ŞEHİR YÖNETİCİLERİNE ÇOK İŞ DÜŞÜYOR
Bu nedenle, bundan sonraki kalkınma hedefleri KIŞ EKONOMİSİ ana kavaramı içinde düşünülmeli, iklim ve coğrafya zorluklarından etkilenmeyen ya da asgari şekilde etkilenen gelişme modelleri üzerinde daha çok durulmalıdır. Yüksek maliyetler gerektirmeyen, uygulanması mümkün ve kazançlı projeler üzerinde ciddiyetle çalışılmalıdır. Küresel ve ulusal ölçekte iklimi ve kalkınmışlık düzeyi bize benzeyen gelişmiş illerin bunu nasıl başardığı, özellikle kış turizminde öncü dünya merkezleri, kış turizmini bütüncül bir kış ekonomisine nasıl dönüştürdüğü araştırılıp, Erzurum’a özgü bir ‘Kış Ekonomisi Acil Eylem Planı’ üzerinde çalışılmalıdır.
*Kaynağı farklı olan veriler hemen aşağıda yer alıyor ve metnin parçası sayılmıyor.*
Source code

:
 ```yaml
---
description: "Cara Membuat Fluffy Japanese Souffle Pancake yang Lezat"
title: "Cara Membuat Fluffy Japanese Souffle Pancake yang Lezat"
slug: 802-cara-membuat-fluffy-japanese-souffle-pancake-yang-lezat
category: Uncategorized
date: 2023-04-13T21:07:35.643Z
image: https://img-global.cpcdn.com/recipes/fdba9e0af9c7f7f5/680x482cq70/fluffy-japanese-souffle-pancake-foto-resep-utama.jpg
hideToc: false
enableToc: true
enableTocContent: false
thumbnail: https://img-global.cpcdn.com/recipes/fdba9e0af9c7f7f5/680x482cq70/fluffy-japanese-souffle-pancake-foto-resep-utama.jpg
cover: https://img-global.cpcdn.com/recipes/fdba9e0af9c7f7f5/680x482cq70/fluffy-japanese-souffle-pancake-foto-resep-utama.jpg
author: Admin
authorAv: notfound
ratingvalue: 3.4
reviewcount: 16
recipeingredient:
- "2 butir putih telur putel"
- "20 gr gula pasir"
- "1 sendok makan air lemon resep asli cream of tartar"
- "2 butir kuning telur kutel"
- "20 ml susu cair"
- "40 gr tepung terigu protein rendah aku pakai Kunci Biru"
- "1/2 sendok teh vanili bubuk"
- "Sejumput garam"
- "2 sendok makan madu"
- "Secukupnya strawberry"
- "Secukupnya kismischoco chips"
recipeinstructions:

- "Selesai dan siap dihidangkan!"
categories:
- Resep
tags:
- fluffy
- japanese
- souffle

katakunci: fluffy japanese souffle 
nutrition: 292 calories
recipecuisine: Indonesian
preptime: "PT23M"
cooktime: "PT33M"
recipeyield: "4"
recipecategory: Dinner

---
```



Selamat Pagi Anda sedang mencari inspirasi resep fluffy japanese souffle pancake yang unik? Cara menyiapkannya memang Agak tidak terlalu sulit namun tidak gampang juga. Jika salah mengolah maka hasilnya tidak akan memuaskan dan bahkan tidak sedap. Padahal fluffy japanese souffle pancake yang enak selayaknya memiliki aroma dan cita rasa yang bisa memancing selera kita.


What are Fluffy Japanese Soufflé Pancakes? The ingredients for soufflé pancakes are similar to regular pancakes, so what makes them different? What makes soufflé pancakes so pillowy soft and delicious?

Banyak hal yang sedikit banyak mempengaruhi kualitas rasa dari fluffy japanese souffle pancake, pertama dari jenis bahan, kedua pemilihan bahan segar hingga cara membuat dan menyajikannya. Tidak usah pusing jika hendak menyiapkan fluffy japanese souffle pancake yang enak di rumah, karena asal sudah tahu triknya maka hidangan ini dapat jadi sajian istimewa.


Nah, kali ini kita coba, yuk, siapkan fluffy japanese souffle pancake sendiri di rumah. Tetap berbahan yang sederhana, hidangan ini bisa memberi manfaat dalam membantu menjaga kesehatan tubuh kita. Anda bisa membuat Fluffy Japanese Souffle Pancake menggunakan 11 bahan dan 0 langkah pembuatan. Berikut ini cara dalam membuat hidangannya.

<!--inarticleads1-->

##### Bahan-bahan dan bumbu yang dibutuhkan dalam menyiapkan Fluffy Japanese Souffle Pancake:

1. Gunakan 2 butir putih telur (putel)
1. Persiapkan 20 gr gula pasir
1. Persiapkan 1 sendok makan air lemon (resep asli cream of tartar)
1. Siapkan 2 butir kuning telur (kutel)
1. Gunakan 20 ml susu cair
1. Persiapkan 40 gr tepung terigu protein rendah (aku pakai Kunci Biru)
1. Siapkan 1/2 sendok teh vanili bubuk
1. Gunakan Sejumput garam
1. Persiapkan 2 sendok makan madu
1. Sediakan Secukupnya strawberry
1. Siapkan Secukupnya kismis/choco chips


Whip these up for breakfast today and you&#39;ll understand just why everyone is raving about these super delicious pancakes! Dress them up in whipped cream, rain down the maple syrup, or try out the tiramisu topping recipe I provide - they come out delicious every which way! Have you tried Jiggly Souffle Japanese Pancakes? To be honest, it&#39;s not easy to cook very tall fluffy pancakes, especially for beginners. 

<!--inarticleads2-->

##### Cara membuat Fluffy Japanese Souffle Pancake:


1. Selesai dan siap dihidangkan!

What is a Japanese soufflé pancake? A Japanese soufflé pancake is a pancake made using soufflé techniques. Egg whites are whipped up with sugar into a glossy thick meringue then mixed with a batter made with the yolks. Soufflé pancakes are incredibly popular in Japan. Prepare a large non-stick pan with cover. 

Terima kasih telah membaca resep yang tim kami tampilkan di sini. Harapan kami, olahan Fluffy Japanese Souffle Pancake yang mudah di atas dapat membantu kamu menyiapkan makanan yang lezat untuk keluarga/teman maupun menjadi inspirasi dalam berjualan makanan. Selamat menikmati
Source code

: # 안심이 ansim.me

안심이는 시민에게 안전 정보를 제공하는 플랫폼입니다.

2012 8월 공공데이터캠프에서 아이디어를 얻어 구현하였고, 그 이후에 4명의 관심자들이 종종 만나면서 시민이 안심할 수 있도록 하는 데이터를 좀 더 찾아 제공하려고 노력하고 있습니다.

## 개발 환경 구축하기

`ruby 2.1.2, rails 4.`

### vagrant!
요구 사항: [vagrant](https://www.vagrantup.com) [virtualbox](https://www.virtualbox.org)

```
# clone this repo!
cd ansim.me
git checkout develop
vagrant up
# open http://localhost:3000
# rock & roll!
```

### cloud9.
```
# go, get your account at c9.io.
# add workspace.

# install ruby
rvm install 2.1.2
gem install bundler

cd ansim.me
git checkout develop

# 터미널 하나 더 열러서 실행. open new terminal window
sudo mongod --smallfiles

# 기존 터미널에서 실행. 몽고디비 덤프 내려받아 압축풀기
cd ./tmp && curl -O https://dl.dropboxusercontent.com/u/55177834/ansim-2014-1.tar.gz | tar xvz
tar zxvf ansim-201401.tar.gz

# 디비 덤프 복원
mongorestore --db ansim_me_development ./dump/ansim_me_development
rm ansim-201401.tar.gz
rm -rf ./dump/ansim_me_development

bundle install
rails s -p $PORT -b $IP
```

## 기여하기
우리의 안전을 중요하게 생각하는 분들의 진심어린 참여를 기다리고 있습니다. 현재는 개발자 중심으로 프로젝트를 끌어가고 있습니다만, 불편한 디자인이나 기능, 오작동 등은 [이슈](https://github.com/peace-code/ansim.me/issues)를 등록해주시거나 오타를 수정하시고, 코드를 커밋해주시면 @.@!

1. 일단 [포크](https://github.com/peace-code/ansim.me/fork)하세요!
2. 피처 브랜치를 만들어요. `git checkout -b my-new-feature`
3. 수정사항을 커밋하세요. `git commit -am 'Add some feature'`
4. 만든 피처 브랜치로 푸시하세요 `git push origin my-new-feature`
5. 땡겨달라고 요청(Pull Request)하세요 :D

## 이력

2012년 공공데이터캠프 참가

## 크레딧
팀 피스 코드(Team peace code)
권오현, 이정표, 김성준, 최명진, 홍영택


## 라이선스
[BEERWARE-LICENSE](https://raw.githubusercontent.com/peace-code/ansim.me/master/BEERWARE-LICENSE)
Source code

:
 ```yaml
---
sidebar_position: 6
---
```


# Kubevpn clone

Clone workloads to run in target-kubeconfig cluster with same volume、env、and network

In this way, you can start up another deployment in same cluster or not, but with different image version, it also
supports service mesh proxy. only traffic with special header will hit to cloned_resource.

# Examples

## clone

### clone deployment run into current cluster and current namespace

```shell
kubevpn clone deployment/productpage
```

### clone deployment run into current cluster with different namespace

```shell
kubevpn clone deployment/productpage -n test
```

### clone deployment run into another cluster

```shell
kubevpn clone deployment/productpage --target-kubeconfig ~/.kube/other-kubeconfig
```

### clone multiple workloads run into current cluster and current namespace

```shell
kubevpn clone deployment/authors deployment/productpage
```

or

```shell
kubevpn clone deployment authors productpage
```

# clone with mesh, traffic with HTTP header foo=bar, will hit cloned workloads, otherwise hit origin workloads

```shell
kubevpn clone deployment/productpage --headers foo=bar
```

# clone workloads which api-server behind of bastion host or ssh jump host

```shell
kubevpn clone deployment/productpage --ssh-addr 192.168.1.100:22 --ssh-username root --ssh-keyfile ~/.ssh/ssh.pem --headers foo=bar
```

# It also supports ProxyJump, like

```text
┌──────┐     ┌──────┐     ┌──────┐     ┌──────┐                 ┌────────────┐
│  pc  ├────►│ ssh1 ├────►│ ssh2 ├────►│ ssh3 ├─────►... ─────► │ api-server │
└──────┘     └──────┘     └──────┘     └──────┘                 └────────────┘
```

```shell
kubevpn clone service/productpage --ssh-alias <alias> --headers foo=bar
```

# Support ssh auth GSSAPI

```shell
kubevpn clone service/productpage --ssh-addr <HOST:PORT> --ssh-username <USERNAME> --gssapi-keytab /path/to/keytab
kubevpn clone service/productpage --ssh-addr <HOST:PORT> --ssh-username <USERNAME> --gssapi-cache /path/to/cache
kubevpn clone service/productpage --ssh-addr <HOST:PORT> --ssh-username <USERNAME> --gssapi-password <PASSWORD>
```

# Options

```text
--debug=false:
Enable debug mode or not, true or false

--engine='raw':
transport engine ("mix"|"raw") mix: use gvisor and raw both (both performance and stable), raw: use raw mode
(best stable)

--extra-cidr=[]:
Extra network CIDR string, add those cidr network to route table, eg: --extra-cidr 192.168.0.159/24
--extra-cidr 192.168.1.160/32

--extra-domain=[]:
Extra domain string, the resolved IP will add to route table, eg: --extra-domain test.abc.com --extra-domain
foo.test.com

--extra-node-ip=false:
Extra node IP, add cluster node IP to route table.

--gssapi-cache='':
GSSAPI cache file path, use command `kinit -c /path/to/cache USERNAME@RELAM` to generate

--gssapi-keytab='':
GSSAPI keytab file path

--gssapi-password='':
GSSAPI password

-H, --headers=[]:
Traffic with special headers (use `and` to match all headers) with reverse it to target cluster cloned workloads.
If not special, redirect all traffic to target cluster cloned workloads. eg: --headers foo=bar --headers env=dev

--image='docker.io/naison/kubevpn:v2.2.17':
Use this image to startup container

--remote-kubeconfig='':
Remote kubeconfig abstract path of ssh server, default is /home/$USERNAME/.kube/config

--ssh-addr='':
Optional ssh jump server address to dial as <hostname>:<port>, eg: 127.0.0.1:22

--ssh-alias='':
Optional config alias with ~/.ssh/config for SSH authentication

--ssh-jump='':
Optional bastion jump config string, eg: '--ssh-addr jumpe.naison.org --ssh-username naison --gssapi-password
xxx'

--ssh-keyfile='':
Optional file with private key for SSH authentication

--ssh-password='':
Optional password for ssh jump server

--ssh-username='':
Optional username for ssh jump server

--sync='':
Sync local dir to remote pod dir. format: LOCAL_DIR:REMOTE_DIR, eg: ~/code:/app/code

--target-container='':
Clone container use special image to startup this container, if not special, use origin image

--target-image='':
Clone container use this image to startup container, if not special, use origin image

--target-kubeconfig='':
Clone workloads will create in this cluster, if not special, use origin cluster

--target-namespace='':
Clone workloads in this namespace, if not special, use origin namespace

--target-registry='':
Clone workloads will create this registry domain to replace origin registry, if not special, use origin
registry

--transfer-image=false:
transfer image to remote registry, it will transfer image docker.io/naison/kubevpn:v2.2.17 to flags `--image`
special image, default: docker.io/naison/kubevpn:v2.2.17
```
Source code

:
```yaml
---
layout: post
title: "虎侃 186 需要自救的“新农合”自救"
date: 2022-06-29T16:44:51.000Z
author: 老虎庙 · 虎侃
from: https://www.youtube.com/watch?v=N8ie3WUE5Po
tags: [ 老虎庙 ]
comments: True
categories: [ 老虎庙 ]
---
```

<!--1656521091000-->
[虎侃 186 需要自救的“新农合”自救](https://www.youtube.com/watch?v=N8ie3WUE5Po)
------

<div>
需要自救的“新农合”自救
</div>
Yerel yöneticilerin önderliğinde, planlama kuruluşlarının bu konuda yoğunlaşmalarına ihtiyaç var.
İklimsel ve coğrafi dezavantajlar Erzurum'un, mesela ‘Çağrı Merkezleri Odağı olmasına engel olmadı. Çünkü çağrı merkezleri gibi hizmet sektörlerinin gelişimi kış ekonomisi için elverişlidir. Tıpkı bunun gibi Erzurum, kış ekonomisine elverişli, kalıcı ve sürdürülebilir diğer sektörlerin de ‘Odak Şehri’ olabilir…
YÜKSEK TEKNOLOJİ İHMALE GELMEZ
Yüksek Teknolojiyi öncelemeyen KIŞ EKONOMİSİ ve kalkınma düşünülemez. Yüksek Teknoloji Üretimi, Bilgi Ekonomisi’ne dayalı üretim biçimleri, iklim engellerini aşabilecek alanlardır. Teknik Üniversite ve Ata Teknokent’in bu hedeflere göre ciddiyetle yapılandırılması gerekmektedir.
Teknokentin araştırmacı, yazılımcı, AR-GE personeli ve akademik personel için cazip hale getirilmesi şehrin geleceği açısından hayati önem taşıyor. Ülkemizin 2023 yılına yönelik olarak bilim, teknoloji ve yenilik atılımının zeminini oluşturan Ulusal Bilim ve Teknoloji Politikaları Uygulama Planı çerçevesinden, yerel çapta yapılması gerekenler ihmal edilmemelidir. Ulusal Teknoloji Geliştirme hedefleri arasında yer alan ‘AR-GE ve yenilik işbirliği kültürünün yaygınlaştırılması, sektörel ve yerel AR-GE ve yenilik dinamiklerinde derinleşme, KOBİ’lerin yenilik sisteminde daha güçlü bir aktör olmalarının teşvik edilmesi’ hedefleri Erzurum’un da öncelikli hedefleri arasından yer almalıdır. Şehrin klasikleşen ‘Sağlıkta, eğitimde, turizmde, hayvancılıkta’ ileri bir merkez olma hedefi, kış ekonomisinin de temel ayaklarını teşkil ediyor. ‘Erzurum'un yeni yaratıcı girişimci sınıfının’ bu yeni kalkınma paradigmasına göre yönlendirilmesi görevi elbette yerel yönetimlerin ilk görevi olmalıdır. Tüm yerel yöneticilerin, ‘Erzurum’a bu yüksek pencereden ve bu yeni vizyon çerçevesinden’ bakması ve çağdaş vizyona uygun ‘yeni şeyler söylemesi’ gerekiyor.”